Action item:
Copy all lines below containing "drift".

*** Opening Records for the exercise ***

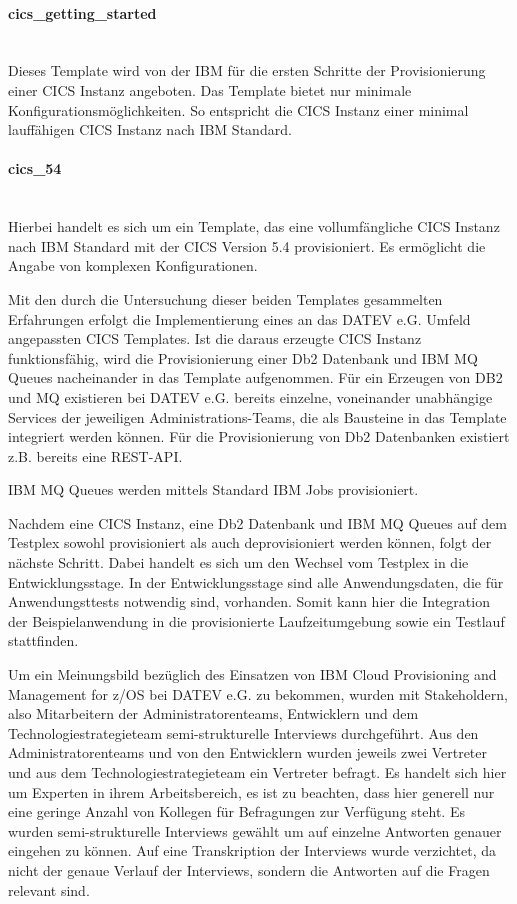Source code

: \paragraph{\glqq cics\_getting\_started\grqq}~\\
Dieses Template wird von der IBM für die ersten Schritte der Provisionierung einer CICS Instanz angeboten.
Das Template bietet nur minimale Konfigurationsmöglichkeiten.
So entspricht die CICS Instanz einer minimal lauffähigen CICS Instanz nach IBM Standard.

\paragraph{\glqq cics\_54\grqq}~\\
Hierbei handelt es sich um ein Template, das eine vollumfängliche CICS Instanz nach IBM Standard mit der CICS Version 5.4 provisioniert.
Es ermöglicht die Angabe von komplexen Konfigurationen.

Mit den durch die Untersuchung dieser beiden Templates gesammelten Erfahrungen erfolgt die Implementierung eines an das DATEV e.G. Umfeld angepassten CICS Templates.
Ist die daraus erzeugte CICS Instanz funktionsfähig, wird die Provisionierung einer Db2 Datenbank und IBM MQ Queues nacheinander in das Template aufgenommen. 
Für ein Erzeugen von DB2 und MQ existieren bei DATEV e.G. bereits einzelne, voneinander unabhängige Services der jeweiligen Administrations-Teams, die als Bausteine in das Template integriert werden können.
Für die Provisionierung von Db2 Datenbanken existiert z.B. bereits eine REST-API.

IBM MQ Queues werden mittels Standard IBM Jobs provisioniert.


Nachdem eine CICS Instanz, eine Db2 Datenbank und IBM MQ Queues auf dem Testplex sowohl provisioniert als auch deprovisioniert werden können, folgt der nächste Schritt.
Dabei handelt es sich um den Wechsel vom Testplex in die Entwicklungsstage.
In der Entwicklungsstage sind alle Anwendungsdaten, die für Anwendungsttests notwendig sind, vorhanden.
Somit kann hier die Integration der Beispielanwendung in die provisionierte Laufzeitumgebung sowie ein Testlauf stattfinden.

Um ein Meinungsbild bezüglich des Einsatzen von \glqq IBM Cloud Provisioning and Management for z/OS\grqq{} bei DATEV e.G. zu bekommen, wurden mit Stakeholdern, also Mitarbeitern der Administratorenteams, Entwicklern und dem Technologiestrategieteam semi-strukturelle Interviews durchgeführt.
Aus den Administratorenteams und von den Entwicklern wurden jeweils zwei Vertreter und aus dem Technologiestrategieteam ein Vertreter befragt.
Es handelt sich hier um Experten in ihrem Arbeitsbereich, es ist zu beachten, dass hier generell nur eine geringe Anzahl von Kollegen für Befragungen zur Verfügung steht.
Es wurden semi-strukturelle Interviews gewählt um auf einzelne Antworten genauer eingehen zu können.
Auf eine Transkription der Interviews wurde verzichtet, da nicht der genaue Verlauf der Interviews, sondern die Antworten auf die Fragen relevant sind.

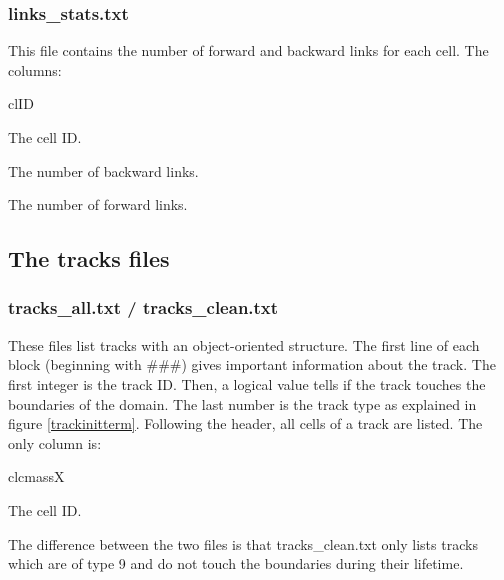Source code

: \documentclass{scrartcl}
\begin{document}
\subsubsection{links\_stats.txt}
This file contains the number of forward and backward links for each cell. The columns:
\begin{labeling}{clID}
	\item[clID] The cell ID.
	\item[nbw] The number of backward links.
	\item[nfw] The number of forward links.

\end{labeling}

\subsection{The tracks files}
\subsubsection{tracks\_all.txt / tracks\_clean.txt}
These files list tracks with an object-oriented structure. The first line of each block (beginning with \#\#\#) gives important information about the track. The first integer is the track ID. Then, a logical value tells if the track touches the boundaries of the domain. The last number is the track type as explained in figure \ref{trackinitterm}. Following the header, all cells of a track are listed. The only column is:
\begin{labeling}{clcmassX}
	\item[clID] The cell ID.
\end{labeling}
The difference between the two files is that tracks\_clean.txt only lists tracks which are of type 9 and do not touch the boundaries during their lifetime. 
\end{document}
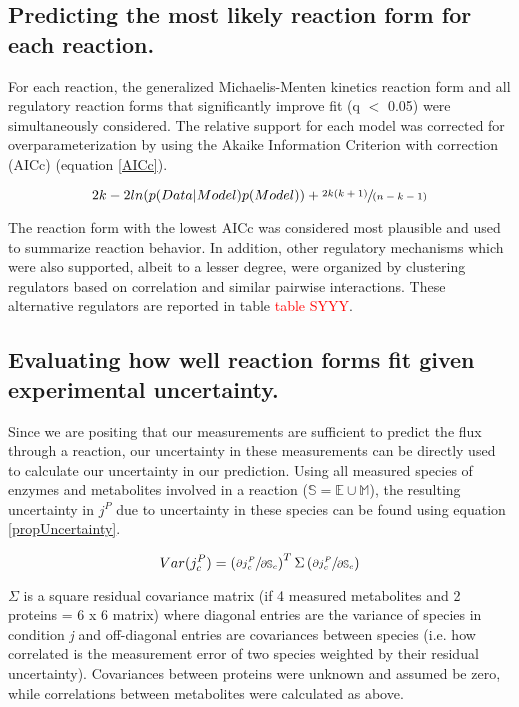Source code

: \subsection{Predicting the most likely reaction form for each reaction.}

For each reaction, the generalized Michaelis-Menten kinetics reaction form and all regulatory reaction forms that significantly improve fit (q $<$ 0.05) were simultaneously considered.  The relative support for each model was corrected for overparameterization by using the Akaike Information Criterion with correction (AICc) (equation \ref{AICc}).

\begin{equation}
2k - 2ln(p(Data|Model)p(Model)) + \sfrac{2k(k+1)}{(n-k-1)}\label{AICc}
\end{equation}

The reaction form with the lowest AICc was considered most plausible and used to summarize reaction behavior.  In addition, other regulatory mechanisms which were also supported, albeit to a lesser degree, were organized by clustering regulators based on correlation and similar pairwise interactions.  These alternative regulators are reported in table \textcolor{red}{table SYYY}.

\subsection{Evaluating how well reaction forms fit given experimental uncertainty.}

Since we are positing that our measurements are sufficient to predict the flux through a reaction, our uncertainty in these measurements can be directly used to calculate our uncertainty in our prediction.  Using all measured species of enzymes and metabolites involved in a reaction ($\mathbb{S} = \mathbb{E} \cup \mathbb{M}$), the resulting uncertainty in $j^{P}$ due to uncertainty in these species can be found using equation \ref{propUncertainty}.

\begin{equation}
Var(j^{P}_{c}) = \left(\sfrac{\partial j^{P}_{c}}{\partial\mathbb{S}_{c}}\right)^{T}\Sigma\left(\sfrac{\partial j^{P}_{c}}{\partial\mathbb{S}_{c}}\right)\label{propUncertainty}
\end{equation}

$\Sigma$ is a square residual covariance matrix (if 4 measured metabolites and 2 proteins = 6 x 6 matrix) where diagonal entries are the variance of species in condition \textit{j} and off-diagonal entries are covariances between species (i.e. how correlated is the measurement error of two species weighted by their residual uncertainty).  Covariances between proteins were unknown and assumed be zero, while correlations between metabolites were calculated as above.

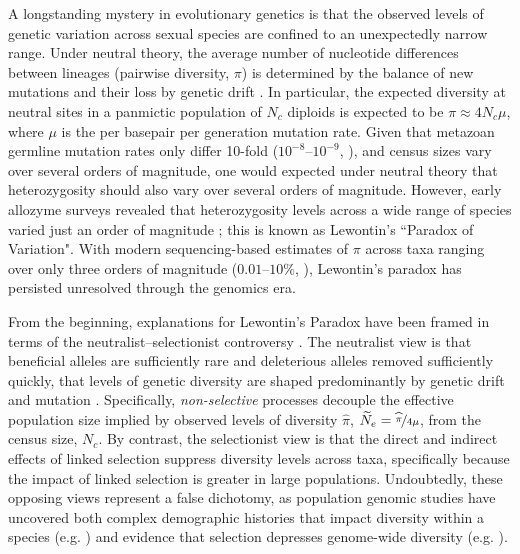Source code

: \documentclass[11pt]{article}
\begin{document}
A longstanding mystery in evolutionary genetics is that the observed levels of
genetic variation across sexual species are confined to an unexpectedly narrow
range. Under neutral theory, the average number of nucleotide differences
between lineages (pairwise diversity, $\pi$) is determined by the balance of
new mutations and their loss by genetic drift
\parencite{Kimura1964-ul,Malecot1948-zv,Wright1931-fl}. In particular, the
expected diversity at neutral sites in a panmictic population of $N_c$ diploids
is expected to be $\pi \approx 4N_c \mu$, where $\mu$ is the per basepair per
generation mutation rate. Given that metazoan germline mutation rates only
differ 10-fold ($10^{-8}$--$10^{-9}$, \cite{Kondrashov2010-fi,Lynch2010-ki}),
and census sizes vary over several orders of magnitude, one would expected
under neutral theory that heterozygosity should also vary over several orders
of magnitude. However, early allozyme surveys revealed that heterozygosity
levels across a wide range of species varied just an order of magnitude
\parencite[][p.  208]{Lewontin1974-jb}; this is known as Lewontin's ``Paradox
of Variation".  With modern sequencing-based estimates of $\pi$ across taxa
ranging over only three orders of magnitude ($0.01$--$10\%$,
\cite{Leffler2012-zj}), Lewontin's paradox has persisted unresolved through the
genomics era.

From the beginning, explanations for Lewontin's Paradox have been framed in
terms of the neutralist--selectionist controversy
\parencite{Lewontin1974-jb,Kimura1984-ia,Gillespie1991-qa,Gillespie2001-mv}.
The neutralist view is that beneficial alleles are sufficiently rare and
deleterious alleles removed sufficiently quickly, that levels of genetic
diversity are shaped predominantly by genetic drift and mutation
\parencite{Kimura1984-ia}. Specifically, \emph{non-selective} processes
decouple the effective population size implied by observed levels of diversity
$\widehat{\pi}$, $\widetilde{N}_e = \nicefrac{\widehat{\pi}}{4\mu}$, from the
census size, $N_c$. By contrast, the selectionist view is that the direct and
indirect effects of linked selection suppress diversity levels across taxa,
specifically because the impact of linked selection is greater in large
populations. Undoubtedly, these opposing views represent a false dichotomy, as
population genomic studies have uncovered both complex demographic histories
that impact diversity within a species (e.g.
\cite{Zhao2013-vd,Palkopoulou2015-bg}) and evidence that selection depresses
genome-wide diversity (e.g.
\cite{Elyashiv2016-vt,Begun1992-ey,Aguade1989-jx,McVicker2009-ax}). 
\end{document}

*** Closing Records for the exercise ***

Result below:
new mutations and their loss by genetic drift
diversity are shaped predominantly by genetic drift and mutation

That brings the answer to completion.